→ What you are asked to do: Write out exactly the lines below that run from the one containing "See [symbology.size](#-symbology-size-) for" through the one containing "The symbol is a esri text symbol JSON object.", both included, with no other lines.

>>>

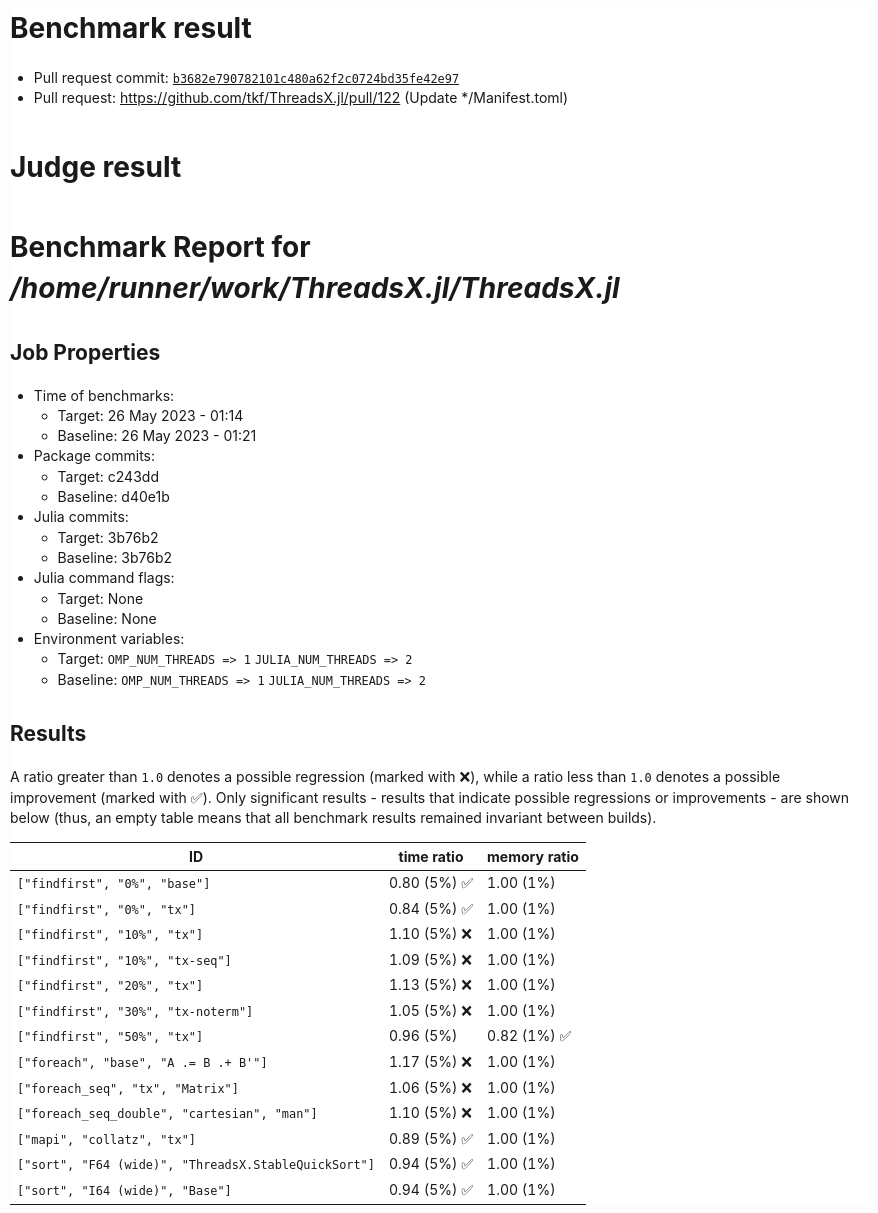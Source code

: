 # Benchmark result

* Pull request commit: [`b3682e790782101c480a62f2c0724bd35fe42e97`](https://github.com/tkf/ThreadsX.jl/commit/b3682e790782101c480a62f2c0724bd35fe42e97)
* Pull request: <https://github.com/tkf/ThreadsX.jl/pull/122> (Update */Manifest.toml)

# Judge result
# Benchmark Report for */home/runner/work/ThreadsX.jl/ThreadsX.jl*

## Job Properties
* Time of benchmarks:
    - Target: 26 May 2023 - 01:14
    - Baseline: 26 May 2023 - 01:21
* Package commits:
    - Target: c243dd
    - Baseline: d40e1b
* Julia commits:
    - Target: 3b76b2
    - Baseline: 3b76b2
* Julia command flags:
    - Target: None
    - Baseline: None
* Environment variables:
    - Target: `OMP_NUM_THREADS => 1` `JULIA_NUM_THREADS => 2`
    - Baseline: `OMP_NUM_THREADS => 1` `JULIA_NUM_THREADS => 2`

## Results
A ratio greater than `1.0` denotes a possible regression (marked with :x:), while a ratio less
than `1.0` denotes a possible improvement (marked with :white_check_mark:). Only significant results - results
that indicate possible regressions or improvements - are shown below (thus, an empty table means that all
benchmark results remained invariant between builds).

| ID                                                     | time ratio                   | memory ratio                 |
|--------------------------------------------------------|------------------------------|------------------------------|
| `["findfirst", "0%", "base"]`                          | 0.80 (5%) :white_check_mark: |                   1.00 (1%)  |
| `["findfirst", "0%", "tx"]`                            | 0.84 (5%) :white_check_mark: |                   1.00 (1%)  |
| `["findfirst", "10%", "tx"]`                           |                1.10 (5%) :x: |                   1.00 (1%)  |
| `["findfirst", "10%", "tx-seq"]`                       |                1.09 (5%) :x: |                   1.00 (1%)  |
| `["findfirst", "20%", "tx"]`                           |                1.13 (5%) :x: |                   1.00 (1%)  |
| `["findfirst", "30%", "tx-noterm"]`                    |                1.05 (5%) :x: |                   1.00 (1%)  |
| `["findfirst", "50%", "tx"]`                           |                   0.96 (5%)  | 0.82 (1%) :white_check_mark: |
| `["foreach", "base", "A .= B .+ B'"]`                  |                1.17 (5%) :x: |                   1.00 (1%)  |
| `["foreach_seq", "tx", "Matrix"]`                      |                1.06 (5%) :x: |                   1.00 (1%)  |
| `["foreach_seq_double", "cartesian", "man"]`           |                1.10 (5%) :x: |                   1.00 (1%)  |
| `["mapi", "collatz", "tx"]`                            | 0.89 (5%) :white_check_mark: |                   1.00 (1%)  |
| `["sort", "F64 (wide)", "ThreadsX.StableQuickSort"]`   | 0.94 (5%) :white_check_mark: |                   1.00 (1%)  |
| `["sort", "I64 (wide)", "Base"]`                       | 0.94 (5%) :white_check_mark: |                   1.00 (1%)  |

<<<
>>>

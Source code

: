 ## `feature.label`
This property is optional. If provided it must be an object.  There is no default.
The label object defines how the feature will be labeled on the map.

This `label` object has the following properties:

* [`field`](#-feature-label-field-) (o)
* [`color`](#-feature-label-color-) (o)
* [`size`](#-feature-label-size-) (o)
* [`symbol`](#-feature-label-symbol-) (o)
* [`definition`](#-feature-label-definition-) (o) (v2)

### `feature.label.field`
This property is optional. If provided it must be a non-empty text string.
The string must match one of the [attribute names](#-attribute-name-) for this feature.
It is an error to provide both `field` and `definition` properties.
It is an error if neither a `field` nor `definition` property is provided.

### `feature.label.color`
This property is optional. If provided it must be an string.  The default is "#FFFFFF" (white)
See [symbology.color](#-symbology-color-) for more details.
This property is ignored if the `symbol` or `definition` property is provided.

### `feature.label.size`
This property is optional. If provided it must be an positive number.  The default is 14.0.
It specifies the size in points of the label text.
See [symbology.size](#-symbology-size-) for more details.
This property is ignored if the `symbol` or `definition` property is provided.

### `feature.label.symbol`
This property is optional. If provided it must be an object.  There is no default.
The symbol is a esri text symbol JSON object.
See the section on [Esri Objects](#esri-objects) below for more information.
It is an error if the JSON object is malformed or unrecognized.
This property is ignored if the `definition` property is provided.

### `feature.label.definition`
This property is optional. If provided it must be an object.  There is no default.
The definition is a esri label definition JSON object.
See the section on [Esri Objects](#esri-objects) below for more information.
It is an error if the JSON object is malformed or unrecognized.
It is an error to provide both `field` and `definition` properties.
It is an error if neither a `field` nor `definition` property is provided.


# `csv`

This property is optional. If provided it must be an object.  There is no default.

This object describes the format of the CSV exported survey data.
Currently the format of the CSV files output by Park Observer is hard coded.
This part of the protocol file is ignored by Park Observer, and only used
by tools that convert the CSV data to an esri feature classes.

<<<

→ Problem solution:
See [symbology.size](#-symbology-size-) for more details.
This property is ignored if the `symbol` or `definition` property is provided.

### `feature.label.symbol`
This property is optional. If provided it must be an object.  There is no default.
The symbol is a esri text symbol JSON object.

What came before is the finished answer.